San Francisco news, every day

News

How San Francisco's City Websites Ended Up Buried Under Thousands of Duplicate Images — and What It's Costing Taxpayers

Years of decentralized web publishing, staff turnover, and emergency content migrations have left municipal digital assets in a state of quiet chaos.

By San Francisco News Desk · Published 4 July 2026, 12:45 pm

3 min read

How San Francisco's City Websites Ended Up Buried Under Thousands of Duplicate Images — and What It's Costing Taxpayers
Photo: Photo by Mo Eid on Pexels

San Francisco's city government is sitting on a digital hoarding problem it created one rushed upload at a time. Across the network of departmental websites administered under the sf.gov umbrella, duplicate image files have accumulated over more than a decade of fragmented content management — the same headshots, the same stock photos of City Hall's rotunda, the same neighborhood maps, uploaded again and again by staffers who had no way of knowing the file already existed somewhere in the system.

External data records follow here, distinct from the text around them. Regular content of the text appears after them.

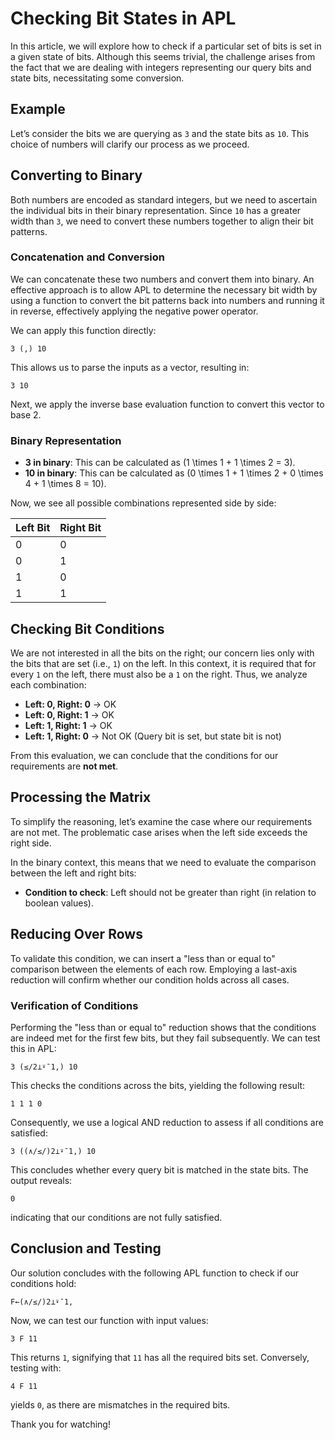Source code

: # Checking Bit States in APL

In this article, we will explore how to check if a particular set of bits is set in a given state of bits. Although this seems trivial, the challenge arises from the fact that we are dealing with integers representing our query bits and state bits, necessitating some conversion.

## Example

Let’s consider the bits we are querying as `3` and the state bits as `10`. This choice of numbers will clarify our process as we proceed.

## Converting to Binary

Both numbers are encoded as standard integers, but we need to ascertain the individual bits in their binary representation. Since `10` has a greater width than `3`, we need to convert these numbers together to align their bit patterns.

### Concatenation and Conversion

We can concatenate these two numbers and convert them into binary. An effective approach is to allow APL to determine the necessary bit width by using a function to convert the bit patterns back into numbers and running it in reverse, effectively applying the negative power operator. 

We can apply this function directly:

```apl
3 (,) 10
```

This allows us to parse the inputs as a vector, resulting in:

```
3 10
```

Next, we apply the inverse base evaluation function to convert this vector to base 2.

### Binary Representation

- **3 in binary**: This can be calculated as \(1 \times 1 + 1 \times 2 = 3\).
- **10 in binary**: This can be calculated as \(0 \times 1 + 1 \times 2 + 0 \times 4 + 1 \times 8 = 10\).

Now, we see all possible combinations represented side by side:

| Left Bit | Right Bit |
|----------|-----------|
| 0        | 0         |
| 0        | 1         |
| 1        | 0         |
| 1        | 1         |

## Checking Bit Conditions

We are not interested in all the bits on the right; our concern lies only with the bits that are set (i.e., `1`) on the left. In this context, it is required that for every `1` on the left, there must also be a `1` on the right. Thus, we analyze each combination:

- **Left: 0, Right: 0** → OK
- **Left: 0, Right: 1** → OK
- **Left: 1, Right: 1** → OK
- **Left: 1, Right: 0** → Not OK (Query bit is set, but state bit is not)

From this evaluation, we can conclude that the conditions for our requirements are **not met**.

## Processing the Matrix

To simplify the reasoning, let’s examine the case where our requirements are not met. The problematic case arises when the left side exceeds the right side.

In the binary context, this means that we need to evaluate the comparison between the left and right bits:

- **Condition to check**: Left should not be greater than right (in relation to boolean values).

## Reducing Over Rows

To validate this condition, we can insert a "less than or equal to" comparison between the elements of each row. Employing a last-axis reduction will confirm whether our condition holds across all cases.

### Verification of Conditions

Performing the "less than or equal to" reduction shows that the conditions are indeed met for the first few bits, but they fail subsequently. We can test this in APL:

```apl
3 (≤/2⊥⍣¯1,) 10
```

This checks the conditions across the bits, yielding the following result:

```
1 1 1 0
```

Consequently, we use a logical AND reduction to assess if all conditions are satisfied:

```apl
3 ((∧/≤/)2⊥⍣¯1,) 10
```

This concludes whether every query bit is matched in the state bits. The output reveals:

```
0
```

indicating that our conditions are not fully satisfied.

## Conclusion and Testing

Our solution concludes with the following APL function to check if our conditions hold:

```apl
F←(∧/≤/)2⊥⍣¯1,
```

Now, we can test our function with input values:

```apl
3 F 11
```

This returns `1`, signifying that `11` has all the required bits set. Conversely, testing with:

```apl
4 F 11
```

yields `0`, as there are mismatches in the required bits.

Thank you for watching!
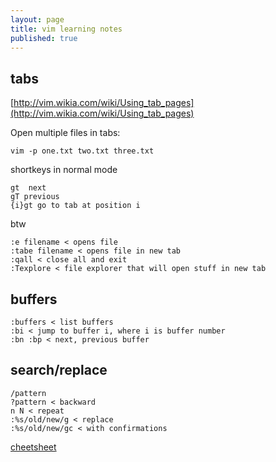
 ```yaml
---
layout: page
title: vim learning notes
published: true
---
```


## tabs
[http://vim.wikia.com/wiki/Using_tab_pages](http://vim.wikia.com/wiki/Using_tab_pages)  

Open multiple files in tabs:

    vim -p one.txt two.txt three.txt

shortkeys in normal mode

    gt	next
    gT previous
    {i}gt go to tab at position i

btw

    :e filename < opens file
    :tabe filename < opens file in new tab
    :qall < close all and exit
    :Texplore < file explorer that will open stuff in new tab

## buffers

    :buffers < list buffers
    :bi < jump to buffer i, where i is buffer number
    :bn :bp < next, previous buffer

## search/replace

    /pattern
    ?pattern < backward
    n N < repeat
    :%s/old/new/g < replace
    :%s/old/new/gc < with confirmations

[cheetsheet](http://www.worldtimzone.com/res/vi.html)

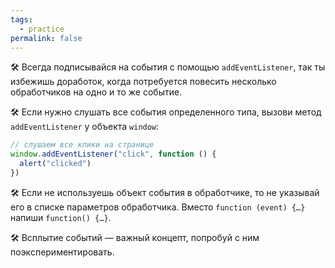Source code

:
```yaml
---
tags:
  - practice
permalink: false
---
```


🛠 Всегда подписывайся на события с помощью `addEventListener`, так ты избежишь доработок, когда потребуется повесить несколько обработчиков на одно и то же событие.

🛠 Если нужно слушать все события определенного типа, вызови метод `addEventListener` у объекта `window`:

```js
// слушаем все клики на странице
window.addEventListener("click", function () {
  alert("clicked")
})
```

🛠 Если не используешь объект события в обработчике, то не указывай его в списке параметров обработчика. Вместо `function (event) {…}` напиши `function() {…}`.

🛠 Всплытие событий — важный концепт, попробуй с ним поэкспериментировать.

The reckoning is overdue. The Department of Technology's Digital Services division, which oversees the city's Drupal-based web infrastructure, began a formal audit of digital asset repositories in early 2026 after a broader review of sf.gov's backend flagged storage inefficiencies. The review found redundant image files distributed across at least 14 departmental content libraries — a product of years when each agency effectively ran its own publishing operation with minimal coordination.

How the Duplication Problem Was Built, File by File

The roots go back to the early 2010s, when departments from the San Francisco Municipal Transportation Agency to the Department of Public Health each maintained siloed websites on separate CMS platforms. When the city launched its unified sf.gov redesign project around 2019, content teams migrated material in batches, often under deadline pressure, without deduplication protocols in place. Staff uploaded existing images from old systems without checking whether those images had already been transferred.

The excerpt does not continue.